Petite pause entre deux lectures professionnelles : je me permets un plaisir personnel. En plongeant du haut des falaises de ma bibliothèque, j'ai atterri sur ce roman, acquis à Saint Maur en Poche en juin, et conseillé par l'auteur lui-même. Il faudra que je pense à le remercier !


« Les hommes sont des enfants qui grandissent malgré eux. Et Dieu sait combien leur bêtise est sans limites. Certes, ils ne cassent plus de jouets. Ils brisent le cœur des femmes. »

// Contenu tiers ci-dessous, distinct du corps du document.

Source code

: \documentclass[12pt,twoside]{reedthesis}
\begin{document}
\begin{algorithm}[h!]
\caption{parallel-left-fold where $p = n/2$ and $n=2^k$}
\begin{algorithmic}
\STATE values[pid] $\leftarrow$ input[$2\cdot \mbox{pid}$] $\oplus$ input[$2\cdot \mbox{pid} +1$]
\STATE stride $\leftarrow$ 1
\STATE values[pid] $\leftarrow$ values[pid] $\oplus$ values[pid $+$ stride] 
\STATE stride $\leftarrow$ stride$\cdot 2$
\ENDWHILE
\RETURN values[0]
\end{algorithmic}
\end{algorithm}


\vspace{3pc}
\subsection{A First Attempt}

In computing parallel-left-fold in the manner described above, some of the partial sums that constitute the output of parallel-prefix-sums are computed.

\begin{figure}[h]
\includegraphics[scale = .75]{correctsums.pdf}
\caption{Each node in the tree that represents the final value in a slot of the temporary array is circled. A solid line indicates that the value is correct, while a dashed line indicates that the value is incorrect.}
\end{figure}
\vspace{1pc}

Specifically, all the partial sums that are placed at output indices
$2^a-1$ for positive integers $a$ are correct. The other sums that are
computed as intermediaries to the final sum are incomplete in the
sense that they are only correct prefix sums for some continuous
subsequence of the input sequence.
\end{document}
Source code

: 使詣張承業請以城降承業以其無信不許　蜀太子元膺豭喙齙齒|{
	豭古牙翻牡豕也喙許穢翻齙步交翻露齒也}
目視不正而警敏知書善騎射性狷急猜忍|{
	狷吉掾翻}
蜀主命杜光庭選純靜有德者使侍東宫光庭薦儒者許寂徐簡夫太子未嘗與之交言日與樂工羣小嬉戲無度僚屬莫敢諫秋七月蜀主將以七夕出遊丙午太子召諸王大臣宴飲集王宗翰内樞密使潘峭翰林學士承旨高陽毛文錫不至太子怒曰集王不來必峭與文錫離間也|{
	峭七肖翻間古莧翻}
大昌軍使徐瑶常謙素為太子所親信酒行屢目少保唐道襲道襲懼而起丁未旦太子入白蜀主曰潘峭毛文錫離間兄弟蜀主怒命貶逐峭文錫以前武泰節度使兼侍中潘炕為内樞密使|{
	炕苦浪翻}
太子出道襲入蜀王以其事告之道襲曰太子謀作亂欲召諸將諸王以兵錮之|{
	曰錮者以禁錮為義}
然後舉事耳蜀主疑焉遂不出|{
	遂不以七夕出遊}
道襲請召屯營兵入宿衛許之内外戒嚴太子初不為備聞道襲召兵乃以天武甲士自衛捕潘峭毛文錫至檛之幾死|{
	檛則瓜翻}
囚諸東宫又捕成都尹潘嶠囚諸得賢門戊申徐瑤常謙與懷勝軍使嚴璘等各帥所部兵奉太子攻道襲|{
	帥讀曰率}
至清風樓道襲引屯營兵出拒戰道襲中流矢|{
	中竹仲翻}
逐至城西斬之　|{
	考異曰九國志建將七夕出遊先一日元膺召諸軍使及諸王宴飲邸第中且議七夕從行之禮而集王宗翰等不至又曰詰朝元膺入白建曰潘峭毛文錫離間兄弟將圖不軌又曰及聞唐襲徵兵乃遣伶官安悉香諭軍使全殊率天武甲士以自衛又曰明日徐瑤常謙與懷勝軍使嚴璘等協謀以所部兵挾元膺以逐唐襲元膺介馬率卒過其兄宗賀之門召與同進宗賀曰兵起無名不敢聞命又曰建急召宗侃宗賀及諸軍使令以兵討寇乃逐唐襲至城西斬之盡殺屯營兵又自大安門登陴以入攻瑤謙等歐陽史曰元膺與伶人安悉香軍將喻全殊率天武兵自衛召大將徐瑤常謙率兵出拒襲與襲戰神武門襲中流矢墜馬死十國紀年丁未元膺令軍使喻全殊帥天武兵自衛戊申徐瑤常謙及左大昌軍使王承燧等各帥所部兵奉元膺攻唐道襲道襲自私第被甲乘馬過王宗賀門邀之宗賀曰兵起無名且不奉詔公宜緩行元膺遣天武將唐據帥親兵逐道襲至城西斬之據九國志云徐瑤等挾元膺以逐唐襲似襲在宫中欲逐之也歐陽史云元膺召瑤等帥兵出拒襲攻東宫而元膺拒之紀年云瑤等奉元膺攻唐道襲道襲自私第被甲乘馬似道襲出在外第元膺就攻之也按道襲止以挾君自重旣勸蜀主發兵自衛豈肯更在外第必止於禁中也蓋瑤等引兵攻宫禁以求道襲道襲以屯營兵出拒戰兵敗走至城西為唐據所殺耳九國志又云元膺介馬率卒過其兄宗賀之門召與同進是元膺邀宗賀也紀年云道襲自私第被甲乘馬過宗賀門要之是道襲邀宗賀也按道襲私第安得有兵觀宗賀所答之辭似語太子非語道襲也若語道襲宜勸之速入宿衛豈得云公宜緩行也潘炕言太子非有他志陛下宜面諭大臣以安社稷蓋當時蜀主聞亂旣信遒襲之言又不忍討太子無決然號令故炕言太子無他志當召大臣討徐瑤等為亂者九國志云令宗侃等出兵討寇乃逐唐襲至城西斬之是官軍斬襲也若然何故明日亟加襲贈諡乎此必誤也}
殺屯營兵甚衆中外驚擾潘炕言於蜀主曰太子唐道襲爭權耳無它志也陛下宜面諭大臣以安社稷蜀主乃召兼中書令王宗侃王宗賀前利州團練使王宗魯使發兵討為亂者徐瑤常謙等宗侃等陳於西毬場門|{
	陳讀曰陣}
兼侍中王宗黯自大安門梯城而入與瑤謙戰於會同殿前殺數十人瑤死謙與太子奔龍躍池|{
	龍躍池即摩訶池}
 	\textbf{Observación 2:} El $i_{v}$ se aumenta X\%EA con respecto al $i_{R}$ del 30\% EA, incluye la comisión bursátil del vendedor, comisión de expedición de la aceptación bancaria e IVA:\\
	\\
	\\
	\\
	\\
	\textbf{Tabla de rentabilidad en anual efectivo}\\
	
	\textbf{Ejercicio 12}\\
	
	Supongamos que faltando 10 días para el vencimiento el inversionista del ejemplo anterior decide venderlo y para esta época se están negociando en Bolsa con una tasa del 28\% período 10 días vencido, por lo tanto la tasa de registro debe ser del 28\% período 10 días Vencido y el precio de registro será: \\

Une île. Où? On ne nous le dit pas. Quand? Mystère également. Le flou entoure cette île et ses habitants comme la brume. Au bord des falaises, une maison d’architecte, toute de glace et d’acier. Une construction en transparence qui cache pourtant bien des secrets. Ici vivent Olivia, Marnie, Prudence et Rose. Respectivement la grand-mère paternelle, la petite fille, la gouvernante et la mère, malade d’un cancer. Les hommes de la maison sont morts. Le grand-père, Aristide, d’une crise cardiaque. Le père de Marnie d’un accident de voiture.

L’adolescente et la vieille dame sont les principales narratrices de ce roman choral mais d’autres personnages font leur apparition et témoignent de leurs liens et leurs ressentis sur la famille Mortemer : le médecin Géraud, le prêtre Côme, la fleuriste Agatha, le coiffeur Mano… petit à petit, la famille se dévoile et se défait de ses apparences : richesse, succès ne sont que des artifices qui cachent bien des horreurs. Violence, abandon, adultère, j’en passe et des meilleurs.

Avec le continent à l’horizon, cette famille de femmes est un microcosme qui revit sans les hommes. Qui s'épanouit sans ses hommes. Page après page, chapitre après chapitre, le brouillard se lève, et le lecteur découvre la vérité.


« … j’ai appris à me méfier des sourires. Ce sont des masques qui cachent la vraie nature de ceux qui les portent. »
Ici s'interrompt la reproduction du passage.